Sam Silverstein is a former writer-producer for the National Association of REALTORS® based in Washington, D.C.
They’ll Take Manhattan ... or Maybe Not
How New York’s outer reaches are winning the attention of global buyers.
November 3, 2018
Prospective international buyers interested in purchasing real estate in a market they have heard a lot about can be surprised to learn that conditions and prices can vary dramatically depending on a property’s location. Helping these buyers reconcile their expectations about an area with what they will get for their money can be a challenge—and an opportunity, Jorge Ledesma, chief executive officer of the Eastern Bergen County Board of REALTORS® in New Jersey, said during a Thursday session at the REALTORS® Conference & Trade Expo in Boston.
Speaking during the Global Business Councils Forum, Ledesma noted that international buyers attracted to the New York metropolitan area, where his association is located, often are thinking of Manhattan when the envision the city—but then have to reset their expectations when they realize how much real estate costs there. “Buyers either accept [Manhattan prices], or look beyond.”
But looking outside Manhattan for a home doesn’t have to mean coming to terms with accepting less, Ledesma said. By contrast, international buyers who may initially have imagined a home in Manhattan can be drawn instead to the benefits of buying just across the Hudson River, where they can get more space for less money.
Ledesma pointed to a recent experience his association had with a local condo developer as an example of the benefits of working with foreign buyers to educate them about the benefits that can come with owning property near a city instead of in it.
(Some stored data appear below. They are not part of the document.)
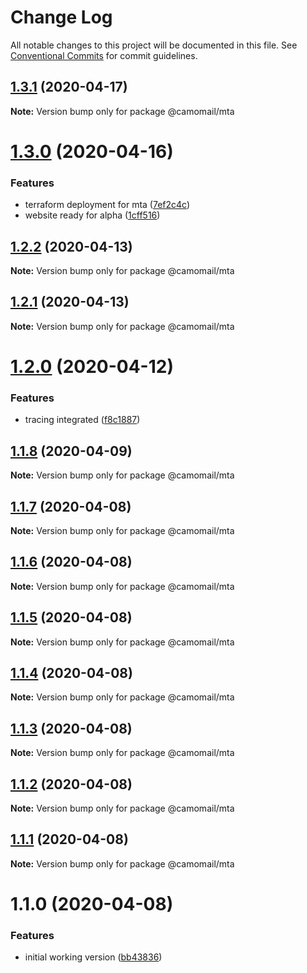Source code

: # Change Log

All notable changes to this project will be documented in this file.
See [Conventional Commits](https://conventionalcommits.org) for commit guidelines.

## [1.3.1](https://github.com/hiddentao/camomail/compare/v1.3.0...v1.3.1) (2020-04-17)

**Note:** Version bump only for package @camomail/mta





# [1.3.0](https://github.com/hiddentao/camomail/compare/v1.2.0...v1.3.0) (2020-04-16)


### Features

* terraform deployment for mta ([7ef2c4c](https://github.com/hiddentao/camomail/commit/7ef2c4cd340290afe9cf2977aaa86ee5eae67145))
* website ready for alpha ([1cff516](https://github.com/hiddentao/camomail/commit/1cff5160e421b8ec3c2f5f8f18810979cd0a87c9))





## [1.2.2](https://github.com/hiddentao/camomail/compare/v1.2.1...v1.2.2) (2020-04-13)

**Note:** Version bump only for package @camomail/mta





## [1.2.1](https://github.com/hiddentao/camomail/compare/v1.2.0...v1.2.1) (2020-04-13)

**Note:** Version bump only for package @camomail/mta





# [1.2.0](https://github.com/hiddentao/camomail/compare/v1.1.8...v1.2.0) (2020-04-12)


### Features

* tracing integrated ([f8c1887](https://github.com/hiddentao/camomail/commit/f8c1887d601ee7f9999ac44fcf45da7eeb81b4f4))





## [1.1.8](https://github.com/hiddentao/camomail/compare/v1.1.7...v1.1.8) (2020-04-09)

**Note:** Version bump only for package @camomail/mta





## [1.1.7](https://github.com/hiddentao/camomail/compare/v1.1.6...v1.1.7) (2020-04-08)

**Note:** Version bump only for package @camomail/mta





## [1.1.6](https://github.com/hiddentao/camomail/compare/v1.1.5...v1.1.6) (2020-04-08)

**Note:** Version bump only for package @camomail/mta





## [1.1.5](https://github.com/hiddentao/camomail/compare/v1.1.4...v1.1.5) (2020-04-08)

**Note:** Version bump only for package @camomail/mta





## [1.1.4](https://github.com/hiddentao/camomail/compare/v1.1.3...v1.1.4) (2020-04-08)

**Note:** Version bump only for package @camomail/mta





## [1.1.3](https://github.com/hiddentao/camomail/compare/v1.1.2...v1.1.3) (2020-04-08)

**Note:** Version bump only for package @camomail/mta





## [1.1.2](https://github.com/hiddentao/camomail/compare/v1.1.1...v1.1.2) (2020-04-08)

**Note:** Version bump only for package @camomail/mta





## [1.1.1](https://github.com/hiddentao/camomail/compare/v1.1.0...v1.1.1) (2020-04-08)

**Note:** Version bump only for package @camomail/mta





# 1.1.0 (2020-04-08)


### Features

* initial working version ([bb43836](https://github.com/hiddentao/camomail/commit/bb43836c2e533aa60f4820028724e23dc204b582))
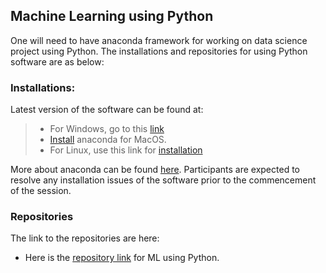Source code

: ## Machine Learning using Python
One will need to have anaconda framework  for working on data science project using Python. The installations and repositories for using Python software are as below:

### Installations:
Latest version of the software can be found at: 

> * For Windows, go to this [link](https://docs.anaconda.com/anaconda/install/windows.html) 
> * [Install](https://docs.anaconda.com/anaconda/install/mac-os ) anaconda for MacOS.
> * For Linux, use this link for [installation](https://docs.anaconda.com/anaconda/install/linux) 

More about anaconda can be found [here](https://docs.anaconda.com). Participants are expected to resolve any installation issues of the software prior to the commencement of the session.

### Repositories
The link to the repositories are here:

* Here is the [repository link](https://github.com/rahul235/ML_using_Python/) for ML using Python.
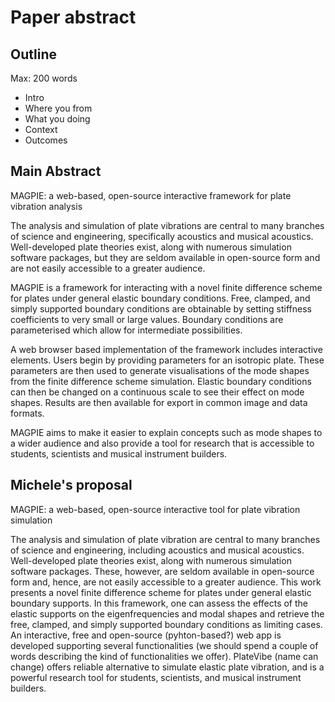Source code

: # Paper abstract

## Outline

Max: 200 words

- Intro
- Where you from
- What you doing
- Context
- Outcomes

## Main Abstract

MAGPIE: a web-based, open-source interactive framework for plate vibration analysis

The analysis and simulation of plate vibrations are central to many branches of
science and engineering, specifically acoustics and musical acoustics.
Well-developed plate theories exist, along with numerous simulation software
packages, but they are seldom available in open-source form and are not easily
accessible to a greater audience.

MAGPIE is a framework for interacting with a novel finite difference scheme for
plates under general elastic boundary conditions. Free, clamped, and simply
supported boundary conditions are obtainable by setting stiffness coefficients
to very small or large values. Boundary conditions are parameterised which allow
for intermediate possibilities.

A web browser based implementation of the framework includes interactive
elements. Users begin by providing parameters for an isotropic plate. These
parameters are then used to generate visualisations of the mode shapes from the
finite difference scheme simulation. Elastic boundary conditions can then be
changed on a continuous scale to see their effect on mode shapes. Results are
then available for export in common image and data formats.

MAGPIE aims to make it easier to explain concepts such as mode shapes to a wider
audience and also provide a tool for research that is accessible to students,
scientists and musical instrument builders.
<!-- as well as creative tool for artists. -->


## Michele's proposal

MAGPIE: a web-based, open-source interactive tool for plate vibration simulation

The analysis and simulation of plate vibration are central to many branches of
science and engineering, including acoustics and musical acoustics.
Well-developed plate theories exist, along with numerous simulation software
packages. These, however, are seldom available in open-source form and, hence,
are not easily accessible to a greater audience. This work presents a novel
finite difference scheme for plates under general elastic boundary supports. In
this framework, one can assess the effects of the elastic supports on the
eigenfrequencies and modal shapes and retrieve the free, clamped, and simply
supported boundary conditions as limiting cases. An interactive, free and
open-source (pyhton-based?) web app is developed supporting several
functionalities (we should spend a couple of words describing the kind of
functionalities we offer). PlateVibe (name can change) offers reliable
alternative to simulate elastic plate vibration, and is a powerful research tool
for students, scientists, and musical instrument builders.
The developer initially shunned overtures from the Bergen County association to work together to market units in a new building, but agreed to do so when the association proposed helping market the project to international buyers—and explained its approach to promoting New Jersey as an attractive alternative to Manhattan.
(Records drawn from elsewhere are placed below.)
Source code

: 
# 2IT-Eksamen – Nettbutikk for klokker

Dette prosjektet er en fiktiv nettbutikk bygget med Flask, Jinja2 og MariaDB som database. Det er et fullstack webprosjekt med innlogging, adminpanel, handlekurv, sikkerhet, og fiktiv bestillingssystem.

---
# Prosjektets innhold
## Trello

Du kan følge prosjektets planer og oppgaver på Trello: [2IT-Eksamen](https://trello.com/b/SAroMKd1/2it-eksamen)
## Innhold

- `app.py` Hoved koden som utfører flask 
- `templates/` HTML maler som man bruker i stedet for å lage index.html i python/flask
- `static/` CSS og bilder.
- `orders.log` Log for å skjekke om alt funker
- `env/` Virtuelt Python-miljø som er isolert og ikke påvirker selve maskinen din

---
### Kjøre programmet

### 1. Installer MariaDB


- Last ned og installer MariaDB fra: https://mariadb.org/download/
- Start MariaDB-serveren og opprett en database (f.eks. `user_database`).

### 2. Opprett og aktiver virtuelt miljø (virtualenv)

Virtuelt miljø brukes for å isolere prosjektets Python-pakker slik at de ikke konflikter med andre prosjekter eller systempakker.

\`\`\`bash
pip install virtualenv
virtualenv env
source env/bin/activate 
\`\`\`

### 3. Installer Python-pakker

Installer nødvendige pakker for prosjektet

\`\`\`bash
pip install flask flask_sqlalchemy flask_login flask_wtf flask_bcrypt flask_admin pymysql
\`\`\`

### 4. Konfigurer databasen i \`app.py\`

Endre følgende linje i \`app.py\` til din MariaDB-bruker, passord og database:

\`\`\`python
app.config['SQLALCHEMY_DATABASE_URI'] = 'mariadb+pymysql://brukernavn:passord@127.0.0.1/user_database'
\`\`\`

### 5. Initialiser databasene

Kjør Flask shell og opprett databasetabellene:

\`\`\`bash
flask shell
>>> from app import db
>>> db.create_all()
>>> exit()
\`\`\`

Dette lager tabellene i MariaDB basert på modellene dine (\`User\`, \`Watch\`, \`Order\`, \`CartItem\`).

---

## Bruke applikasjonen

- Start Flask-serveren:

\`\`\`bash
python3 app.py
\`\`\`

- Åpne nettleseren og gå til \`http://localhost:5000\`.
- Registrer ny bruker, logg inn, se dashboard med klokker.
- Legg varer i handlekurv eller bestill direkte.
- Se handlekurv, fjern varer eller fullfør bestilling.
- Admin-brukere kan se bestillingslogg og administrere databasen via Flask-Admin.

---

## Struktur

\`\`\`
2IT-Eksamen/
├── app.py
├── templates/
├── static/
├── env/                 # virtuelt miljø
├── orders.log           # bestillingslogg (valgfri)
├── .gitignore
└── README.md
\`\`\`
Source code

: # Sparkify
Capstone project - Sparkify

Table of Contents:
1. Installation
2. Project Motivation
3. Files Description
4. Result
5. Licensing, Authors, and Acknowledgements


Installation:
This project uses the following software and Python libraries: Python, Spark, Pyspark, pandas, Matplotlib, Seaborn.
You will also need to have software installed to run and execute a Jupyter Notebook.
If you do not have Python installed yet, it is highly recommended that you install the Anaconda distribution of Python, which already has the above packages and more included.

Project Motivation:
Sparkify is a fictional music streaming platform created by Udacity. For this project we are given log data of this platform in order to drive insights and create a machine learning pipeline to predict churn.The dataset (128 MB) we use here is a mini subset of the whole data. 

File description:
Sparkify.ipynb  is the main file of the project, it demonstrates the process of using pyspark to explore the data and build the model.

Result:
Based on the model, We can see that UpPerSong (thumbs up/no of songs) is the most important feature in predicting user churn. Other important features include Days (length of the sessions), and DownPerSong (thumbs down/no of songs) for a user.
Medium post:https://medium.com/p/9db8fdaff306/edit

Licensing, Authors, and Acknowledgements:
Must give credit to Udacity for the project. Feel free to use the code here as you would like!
“They weren’t looking to market to residents that were already living in Bergen County. They were looking for purchasers from overseas,” and realized that working with REALTORS® was a way to connect with these buyers, Ledesma said.
Just as helping international buyers reset their expectations can yield dividends for real estate professionals, understanding the nuances of another country’s customs and their influence on the functioning of its real estate market can be beneficial to REALTOR® associations looking to connect with international clients, Lynda Fernandez, senior vice president of the Miami Association of REALTORS®, said during the forum.
The South Florida association, which has nearly 200 collaborative agreements with real estate groups outside the United States, has learned that even small details can make a big difference in building trust and nurturing business relationships, Fernandez said.
For example, when the Miami REALTORS® turned to texting and WhatsApp messaging instead of email as a way to communicate with real estate professionals in Spain—where many people in real estate tend to be in the earlier stages of their careers and are used to using short messages to stay in touch—they noticed an improvement in their working relationships, Fernandez said.
The association’s relationship with the Spanish International Realty Alliance (SIRA), which began with a memorandum of understanding several years ago, has blossomed to the point that the groups regularly share best practices with each other. “Our president has become a major superstar in Spain,” Fernandez said.